One of my favorite places in Nagasaki is the Siebold Memorial Museum situated in the pleasant hills above Nagasaki Station and the harbor.



The Siebold Memorial Museum is located on a plot near to where Siebold's former house in the Narutaki district once stood. The museum is dedicated to the life and work of Philipp Franz von Siebold (1796-1866), a German physician and naturalist who came to Japan as part of the Dutch trading house in Dejima, Nagasaki.



Erected by Nagasaki city, the Siebold Memorial Museum building and entrance are a reproduction of Siebold's own house in Leiden and the Lotz family house in Würzburg, Germany, where he grew up and studied at Würzburg University.

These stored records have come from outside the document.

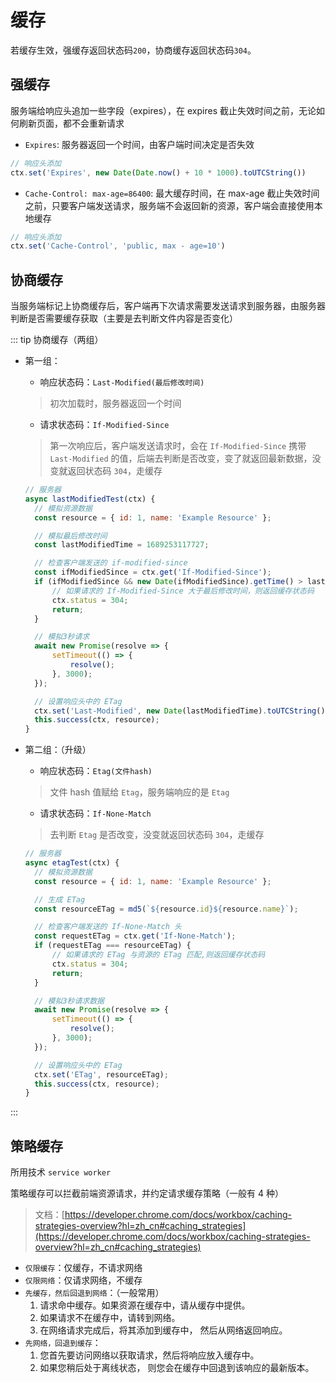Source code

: # 缓存

若缓存生效，强缓存返回状态码`200`，协商缓存返回状态码`304`。

## 强缓存

服务端给响应头追加一些字段（expires），在 expires 截止失效时间之前，无论如何刷新页面，都不会重新请求

- `Expires`: 服务器返回一个时间，由客户端时间决定是否失效

```js
// 响应头添加
ctx.set('Expires', new Date(Date.now() + 10 * 1000).toUTCString())
```

- `Cache-Control: max-age=86400`: 最大缓存时间，在 max-age 截止失效时间之前，只要客户端发送请求，服务端不会返回新的资源，客户端会直接使用本地缓存

```js
// 响应头添加
ctx.set('Cache-Control', 'public, max - age=10')
```

## 协商缓存

当服务端标记上协商缓存后，客户端再下次请求需要发送请求到服务器，由服务器判断是否需要缓存获取（主要是去判断文件内容是否变化）

::: tip 协商缓存（两组）

- 第一组：

  - 响应状态码：`Last-Modified(最后修改时间)`

  > 初次加载时，服务器返回一个时间

  - 请求状态码：`If-Modified-Since`

  > 第一次响应后，客户端发送请求时，会在 `If-Modified-Since` 携带 `Last-Modified` 的值，后端去判断是否改变，变了就返回最新数据，没变就返回状态码 `304`，走缓存

  ```js
  // 服务器
  async lastModifiedTest(ctx) {
    // 模拟资源数据
    const resource = { id: 1, name: 'Example Resource' };

    // 模拟最后修改时间
    const lastModifiedTime = 1689253117727;

    // 检查客户端发送的 if-modified-since
    const ifModifiedSince = ctx.get('If-Modified-Since');
    if (ifModifiedSince && new Date(ifModifiedSince).getTime() > lastModifiedTime) {
        // 如果请求的 If-Modified-Since 大于最后修改时间，则返回缓存状态码
        ctx.status = 304;
        return;
    }

    // 模拟3秒请求
    await new Promise(resolve => {
        setTimeout(() => {
            resolve();
        }, 3000);
    });

    // 设置响应头中的 ETag
    ctx.set('Last-Modified', new Date(lastModifiedTime).toUTCString());
    this.success(ctx, resource);
  }
  ```

- 第二组：（升级）

  - 响应状态码：`Etag(文件hash)`

  > 文件 hash 值赋给 `Etag`，服务端响应的是 `Etag`

  - 请求状态码：`If-None-Match`

  > 去判断 `Etag` 是否改变，没变就返回状态码 `304`，走缓存

  ```js
  // 服务器
  async etagTest(ctx) {
    // 模拟资源数据
    const resource = { id: 1, name: 'Example Resource' };

    // 生成 ETag
    const resourceETag = md5(`${resource.id}${resource.name}`);

    // 检查客户端发送的 If-None-Match 头
    const requestETag = ctx.get('If-None-Match');
    if (requestETag === resourceETag) {
        // 如果请求的 ETag 与资源的 ETag 匹配,则返回缓存状态码
        ctx.status = 304;
        return;
    }

    // 模拟3秒请求数据
    await new Promise(resolve => {
        setTimeout(() => {
            resolve();
        }, 3000);
    });

    // 设置响应头中的 ETag
    ctx.set('ETag', resourceETag);
    this.success(ctx, resource);
  }
  ```

:::

## 策略缓存

所用技术 `service worker`

策略缓存可以拦截前端资源请求，并约定请求缓存策略（一般有 4 种）

> 文档：[https://developer.chrome.com/docs/workbox/caching-strategies-overview?hl=zh_cn#caching_strategies](https://developer.chrome.com/docs/workbox/caching-strategies-overview?hl=zh_cn#caching_strategies)

- `仅限缓存`：仅缓存，不请求网络
- `仅限网络`：仅请求网络，不缓存
- `先缓存，然后回退到网络`：（一般常用）
  1. 请求命中缓存。如果资源在缓存中，请从缓存中提供。
  2. 如果请求不在缓存中，请转到网络。
  3. 在网络请求完成后，将其添加到缓存中， 然后从网络返回响应。
- `先网络，回退到缓存`：
  1. 您首先要访问网络以获取请求，然后将响应放入缓存中。
  2. 如果您稍后处于离线状态， 则您会在缓存中回退到该响应的最新版本。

Siebold first came to Japan via Batavia (Indonesia) in 1823. Fortunately Siebold was able to escape the harsh confines of Dejima after successfully treating a local shogunate official and he set up home nearby the present museum with his common-law Japanese wife Kusumoto Taki. Their only child Oine was later to become the first practicing female doctor in Japan.

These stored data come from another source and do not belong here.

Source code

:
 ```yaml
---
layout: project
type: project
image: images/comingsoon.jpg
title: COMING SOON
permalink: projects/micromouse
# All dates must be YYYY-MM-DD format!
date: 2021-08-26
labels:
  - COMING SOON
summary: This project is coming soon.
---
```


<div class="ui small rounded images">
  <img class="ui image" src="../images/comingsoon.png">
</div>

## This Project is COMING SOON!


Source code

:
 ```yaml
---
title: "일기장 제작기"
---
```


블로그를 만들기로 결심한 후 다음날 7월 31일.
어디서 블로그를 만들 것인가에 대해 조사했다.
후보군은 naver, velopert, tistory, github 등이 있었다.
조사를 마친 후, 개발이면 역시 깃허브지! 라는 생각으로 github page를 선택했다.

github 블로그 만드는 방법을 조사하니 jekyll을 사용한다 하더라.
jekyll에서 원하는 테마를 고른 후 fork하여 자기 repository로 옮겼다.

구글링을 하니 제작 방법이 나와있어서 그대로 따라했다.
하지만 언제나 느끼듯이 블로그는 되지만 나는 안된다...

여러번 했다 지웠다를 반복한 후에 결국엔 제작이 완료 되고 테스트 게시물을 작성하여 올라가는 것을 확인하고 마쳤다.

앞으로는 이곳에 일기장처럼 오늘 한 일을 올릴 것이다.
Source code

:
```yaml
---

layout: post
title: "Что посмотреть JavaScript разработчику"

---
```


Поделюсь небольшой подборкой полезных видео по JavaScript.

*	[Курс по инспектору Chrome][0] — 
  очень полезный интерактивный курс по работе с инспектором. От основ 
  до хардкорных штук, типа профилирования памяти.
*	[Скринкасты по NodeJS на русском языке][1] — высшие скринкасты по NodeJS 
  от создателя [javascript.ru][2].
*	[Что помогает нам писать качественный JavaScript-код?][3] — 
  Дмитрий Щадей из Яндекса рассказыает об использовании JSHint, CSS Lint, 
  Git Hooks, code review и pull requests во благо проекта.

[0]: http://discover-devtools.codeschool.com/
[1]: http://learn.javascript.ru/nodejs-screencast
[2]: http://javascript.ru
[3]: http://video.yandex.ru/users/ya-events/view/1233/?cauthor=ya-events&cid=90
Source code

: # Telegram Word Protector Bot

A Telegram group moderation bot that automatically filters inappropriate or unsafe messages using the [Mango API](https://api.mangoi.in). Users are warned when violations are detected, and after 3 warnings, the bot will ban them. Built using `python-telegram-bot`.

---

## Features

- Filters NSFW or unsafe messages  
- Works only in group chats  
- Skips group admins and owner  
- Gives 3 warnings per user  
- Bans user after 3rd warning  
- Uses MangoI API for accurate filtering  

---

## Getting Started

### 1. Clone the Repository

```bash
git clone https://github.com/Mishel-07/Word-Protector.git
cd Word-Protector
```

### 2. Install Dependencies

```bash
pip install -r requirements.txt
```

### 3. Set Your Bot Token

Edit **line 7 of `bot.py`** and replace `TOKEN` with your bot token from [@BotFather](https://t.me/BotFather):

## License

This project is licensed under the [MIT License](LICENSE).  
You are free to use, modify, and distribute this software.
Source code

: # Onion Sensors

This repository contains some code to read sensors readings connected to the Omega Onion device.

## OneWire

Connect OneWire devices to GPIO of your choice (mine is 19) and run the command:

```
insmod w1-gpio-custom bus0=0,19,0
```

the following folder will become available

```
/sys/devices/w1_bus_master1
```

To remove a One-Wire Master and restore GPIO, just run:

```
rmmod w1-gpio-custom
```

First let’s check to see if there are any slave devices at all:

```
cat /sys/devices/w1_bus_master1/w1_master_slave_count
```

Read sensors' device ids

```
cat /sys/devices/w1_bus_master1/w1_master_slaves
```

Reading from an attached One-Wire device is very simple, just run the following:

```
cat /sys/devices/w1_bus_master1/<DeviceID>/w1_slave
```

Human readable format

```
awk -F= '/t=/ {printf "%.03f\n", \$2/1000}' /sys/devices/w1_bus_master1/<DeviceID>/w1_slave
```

With the permission of the Tokugawa authorities, Siebold set up a school called the Narutaki-juku, which grew into an institute for rangaku ("Dutch Studies"), Japan's only window on western technology at the time through the medium of Dutch.

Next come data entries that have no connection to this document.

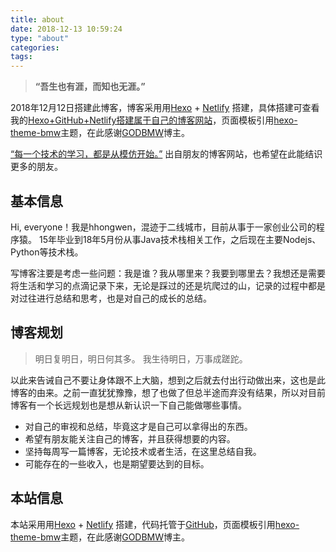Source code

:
 ```yaml
---
title: about
date: 2018-12-13 10:59:24
type: "about"
categories:
tags:
---
```


> **“吾生也有涯，而知也无涯。”**

2018年12月12日搭建此博客，博客采用用[Hexo](https://hexo.io/zh-cn/) + [Netlify](https://www.netlify.com/) 搭建，具体搭建可查看我的[Hexo+GitHub+Netlify搭建属于自己的博客网站](/20181216/build-own-blog/)，页面模板引用[hexo-theme-bmw](https://godbmw.com/passages/2018-11-15-theme-bmw-docs-zh/)主题，在此感谢[GODBMW](https://godbmw.com/)博主。

[“每一个技术的学习，都是从模仿开始。”](https://www.loveinliuy.com/) 出自朋友的博客网站，也希望在此能结识更多的朋友。

## 基本信息

Hi, everyone！我是hhongwen，混迹于二线城市，目前从事于一家创业公司的程序猿。
15年毕业到18年5月份从事Java技术栈相关工作，之后现在主要Nodejs、Python等技术栈。

写博客注要是考虑一些问题：我是谁？我从哪里来？我要到哪里去？我想还是需要将生活和学习的点滴记录下来，无论是踩过的还是坑爬过的山，记录的过程中都是对过往进行总结和思考，也是对自己的成长的总结。

## 博客规划

>明日复明日，明日何其多。 
我生待明日，万事成蹉跎。

以此来告诫自己不要让身体跟不上大脑，想到之后就去付出行动做出来，这也是此博客的由来。之前一直犹犹豫豫，想了也做了但总半途而弃没有结果，所以对目前博客有一个长远规划也是想从新认识一下自己能做哪些事情。

- 对自己的审视和总结，毕竟这才是自己可以拿得出的东西。
- 希望有朋友能关注自己的博客，并且获得想要的内容。
- 坚持每周写一篇博客，无论技术或者生活，在这里总结自我。
- 可能存在的一些收入，也是期望要达到的目标。


## 本站信息
本站采用用[Hexo](https://hexo.io/zh-cn/) + [Netlify](https://www.netlify.com/) 搭建，代码托管于[GitHub](https://github.com/HongwenHan/blog)，页面模板引用[hexo-theme-bmw](https://godbmw.com/passages/2018-11-15-theme-bmw-docs-zh/)主题，在此感谢[GODBMW](https://godbmw.com/)博主。
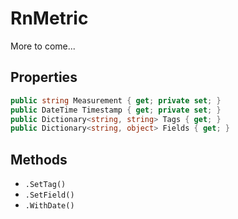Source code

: # RnMetric

More to come...

## Properties

```cs
public string Measurement { get; private set; }
public DateTime Timestamp { get; private set; }
public Dictionary<string, string> Tags { get; }
public Dictionary<string, object> Fields { get; }
```

## Methods

- `.SetTag()`
- `.SetField()`
- `.WithDate()`
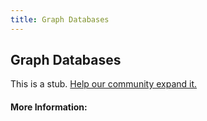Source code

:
 ```yaml
---
title: Graph Databases
---
```


## Graph Databases

This is a stub. [Help our community expand it.](https://github.com/freeCodeCamp/guide-articles/tree/master/articles/Computer-Science/Databases/Graph-Databases/index.md)

<!-- The article goes here, in GitHub-flavored Markdown. Feel free to add YouTube videos, images, and CodePen/JSBin embeds  -->

#### More Information:
<!-- Please add any articles you think might be helpful to read before writing the article -->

Siebold is most famous in Japan for his extensive studies of Japanese flora and fauna. Siebold and his numerous Japanese assistants and helpers amassed a huge collection of plants and animal specimens, which were sketched by local and Dutch artists and form part of the many exhibits at the museum. Indeed, the first specimen sent to Europe of the Japanese Giant Salamander was by Siebold.

Expelled back to Europe in 1830 after the so-called "Siebold Incident" when the doctor was found in possession of maps of Japanese territory, an act forbidden at the time, Siebold set up his huge collection in Leiden, Holland, bolstered by more specimens sent from his successor in Nagasaki, Heinrich Bürger.

Siebold achieved world fame as a naturalist for his great work Flora Japonica, the first study of Japanese flora. He returned briefly to Japan from 1859-1863 during the Bakumatsu Period but left disillusioned.

The events surrounding Siebold's life are loosely interwoven into the novel The Thousand Autumns of Jacob de Zoet by David Mitchell.